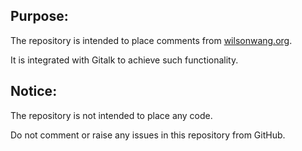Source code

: ## Purpose:

The repository is intended to place comments from [wilsonwang.org](https://wilsonwang.org).

It is integrated with Gitalk to achieve such functionality.

## Notice:

The repository is not intended to place any code.

Do not comment or raise any issues in this repository from GitHub.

------------------------------------------------------------

▶ [Work item]:
Wherever a line in the entries holds "from", copy that line.

▶ [Completed task]:
The repository is intended to place comments from [wilsonwang.org](https://wilsonwang.org).
Do not comment or raise any issues in this repository from GitHub.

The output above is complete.